The best thing you can do for your organization is to avoid the experience trap when you’re hiring new sales professionals. Let me explain. There’s a dangerous trend with team leaders and recruiters who get stuck on resumes and look for a long history in sales before they’ll bring a candidate in for an interview. The trouble is that you can’t measure a candidate’s confidence, joy, or courage (the qualities you need on your team) from a resume. As tempting as it is to consider the people who will require minimal training to get started, that is a short-sighted approach. The key is to hire the right person (rather than the right skills) because skills can be taught. The “it” factor, on the other hand, cannot be taught.
Follow these steps to find the right person for long-term success:
Tip One: Hold group interviews.
My personal favorite reason for holding group interviews is that they allow you to identify great communication skills. Again, this is something you certainly can’t see on a resume. Pose questions that require candidates to take a position and defend it. See who rises to the top as a leader. For example, ask something like, “What’s currently the most important trend in the industry?” Look for those who can handle conflict and eliminate the people who don’t say anything or shy away from the battle. Here’s a hint: The answers themselves don’t matter. Look for the swagger.
Tip Two: Role-play.
Effective salespeople have to be able to think on their feet. Have them “sell” a pen (or a salt shaker) to you. It’s an oldie, but a goodie because it allows you to see what kind of sales skills, energy and charisma they bring to the table.
Tip Three: Force Conflict.
When a prospect rises to the top, call them back and throw a curve ball.
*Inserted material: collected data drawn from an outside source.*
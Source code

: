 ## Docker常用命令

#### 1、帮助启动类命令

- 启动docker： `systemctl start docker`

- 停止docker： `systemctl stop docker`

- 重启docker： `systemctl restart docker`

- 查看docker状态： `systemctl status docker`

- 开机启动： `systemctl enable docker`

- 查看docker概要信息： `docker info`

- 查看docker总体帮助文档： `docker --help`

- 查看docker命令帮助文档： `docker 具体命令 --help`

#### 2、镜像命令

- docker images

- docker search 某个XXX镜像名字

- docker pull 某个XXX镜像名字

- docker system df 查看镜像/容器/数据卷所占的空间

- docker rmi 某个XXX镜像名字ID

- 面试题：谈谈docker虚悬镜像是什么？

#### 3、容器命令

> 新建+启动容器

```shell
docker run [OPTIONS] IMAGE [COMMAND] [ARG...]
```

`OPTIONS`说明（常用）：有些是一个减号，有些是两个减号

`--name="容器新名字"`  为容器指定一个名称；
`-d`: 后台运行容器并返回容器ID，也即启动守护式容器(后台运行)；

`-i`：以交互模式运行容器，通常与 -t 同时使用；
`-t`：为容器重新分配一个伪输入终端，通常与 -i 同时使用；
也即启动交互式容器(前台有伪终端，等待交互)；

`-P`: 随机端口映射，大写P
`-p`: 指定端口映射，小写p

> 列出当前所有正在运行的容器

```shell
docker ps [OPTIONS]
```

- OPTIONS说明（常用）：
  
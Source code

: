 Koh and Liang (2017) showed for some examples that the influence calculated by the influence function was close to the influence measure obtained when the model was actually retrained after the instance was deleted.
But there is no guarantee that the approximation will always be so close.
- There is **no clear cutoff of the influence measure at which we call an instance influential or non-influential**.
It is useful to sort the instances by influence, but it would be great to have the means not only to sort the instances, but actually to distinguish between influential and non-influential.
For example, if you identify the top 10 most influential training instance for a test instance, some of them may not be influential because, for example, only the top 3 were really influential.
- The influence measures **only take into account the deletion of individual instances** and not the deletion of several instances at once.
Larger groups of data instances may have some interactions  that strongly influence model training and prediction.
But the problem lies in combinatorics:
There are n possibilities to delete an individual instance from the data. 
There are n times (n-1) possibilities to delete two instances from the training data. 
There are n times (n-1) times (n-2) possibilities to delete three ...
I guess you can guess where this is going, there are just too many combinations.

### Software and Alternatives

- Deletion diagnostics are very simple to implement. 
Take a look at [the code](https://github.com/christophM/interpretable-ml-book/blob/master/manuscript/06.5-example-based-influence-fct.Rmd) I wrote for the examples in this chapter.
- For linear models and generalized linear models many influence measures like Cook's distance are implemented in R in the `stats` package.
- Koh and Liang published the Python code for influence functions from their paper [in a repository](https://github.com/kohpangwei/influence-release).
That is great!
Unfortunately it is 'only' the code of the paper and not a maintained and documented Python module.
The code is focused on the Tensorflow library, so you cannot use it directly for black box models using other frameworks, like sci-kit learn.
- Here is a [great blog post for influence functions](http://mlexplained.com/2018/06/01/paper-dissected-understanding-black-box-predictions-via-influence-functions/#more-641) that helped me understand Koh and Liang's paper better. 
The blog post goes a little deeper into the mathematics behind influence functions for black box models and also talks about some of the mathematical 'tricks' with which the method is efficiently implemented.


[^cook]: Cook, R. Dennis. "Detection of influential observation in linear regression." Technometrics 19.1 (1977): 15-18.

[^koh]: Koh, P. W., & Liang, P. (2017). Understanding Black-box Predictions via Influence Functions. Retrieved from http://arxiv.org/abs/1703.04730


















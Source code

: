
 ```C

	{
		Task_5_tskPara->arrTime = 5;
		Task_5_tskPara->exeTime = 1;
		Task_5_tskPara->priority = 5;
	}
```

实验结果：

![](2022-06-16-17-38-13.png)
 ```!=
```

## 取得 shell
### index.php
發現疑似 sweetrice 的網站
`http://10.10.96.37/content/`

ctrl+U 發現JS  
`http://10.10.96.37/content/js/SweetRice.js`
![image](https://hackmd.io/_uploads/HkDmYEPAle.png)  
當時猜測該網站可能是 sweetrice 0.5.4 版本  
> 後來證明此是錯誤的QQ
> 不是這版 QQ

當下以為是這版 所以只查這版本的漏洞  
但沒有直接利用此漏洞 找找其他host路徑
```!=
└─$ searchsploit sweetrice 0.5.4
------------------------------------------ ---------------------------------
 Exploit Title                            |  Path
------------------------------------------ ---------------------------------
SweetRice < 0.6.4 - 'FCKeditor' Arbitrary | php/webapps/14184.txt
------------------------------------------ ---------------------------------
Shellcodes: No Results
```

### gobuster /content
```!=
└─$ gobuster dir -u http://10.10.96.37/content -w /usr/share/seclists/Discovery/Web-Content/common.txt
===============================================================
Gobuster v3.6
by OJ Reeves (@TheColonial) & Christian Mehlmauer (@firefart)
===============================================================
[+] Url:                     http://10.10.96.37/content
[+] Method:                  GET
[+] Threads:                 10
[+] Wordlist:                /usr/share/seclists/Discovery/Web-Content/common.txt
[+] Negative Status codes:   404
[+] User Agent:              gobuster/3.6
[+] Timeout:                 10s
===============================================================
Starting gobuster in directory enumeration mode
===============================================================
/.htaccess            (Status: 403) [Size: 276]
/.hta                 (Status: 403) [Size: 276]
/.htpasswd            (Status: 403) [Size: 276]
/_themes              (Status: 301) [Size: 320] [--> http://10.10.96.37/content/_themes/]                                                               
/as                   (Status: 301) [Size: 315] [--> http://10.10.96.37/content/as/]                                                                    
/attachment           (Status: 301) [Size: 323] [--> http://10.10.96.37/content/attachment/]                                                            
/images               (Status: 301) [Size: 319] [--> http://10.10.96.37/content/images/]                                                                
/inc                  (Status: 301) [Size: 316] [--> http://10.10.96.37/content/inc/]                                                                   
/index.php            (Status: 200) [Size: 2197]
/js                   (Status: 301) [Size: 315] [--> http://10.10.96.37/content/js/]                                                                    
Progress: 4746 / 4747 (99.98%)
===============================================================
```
Say something like, “You did a great job in the group interview and I was impressed with the way you handled the role-play, but I’m afraid we’ve filled the position. We will keep your resume on file and let you know if there’s an opening.” Most prospects will thank you for your time, hang up, and look for their next interview. But a few (probably no more than 20%) will fight back. Those fighters? Those are the ones that you want to move forward with. It may seem risky to test your potential team members at this level, but it’s actually riskier not to. The majority of customers are going to say they have to sleep on it/pray on it/wait a few months before they make a decision, etc. They will say no easier than they will say yes. You need to know if your candidate’s automatic response is to give in or to fight for it.
To hire to win, keep your long-term strategy in focus and remember that if you have the right people, you can train any skill. Hire the person: Train the skill.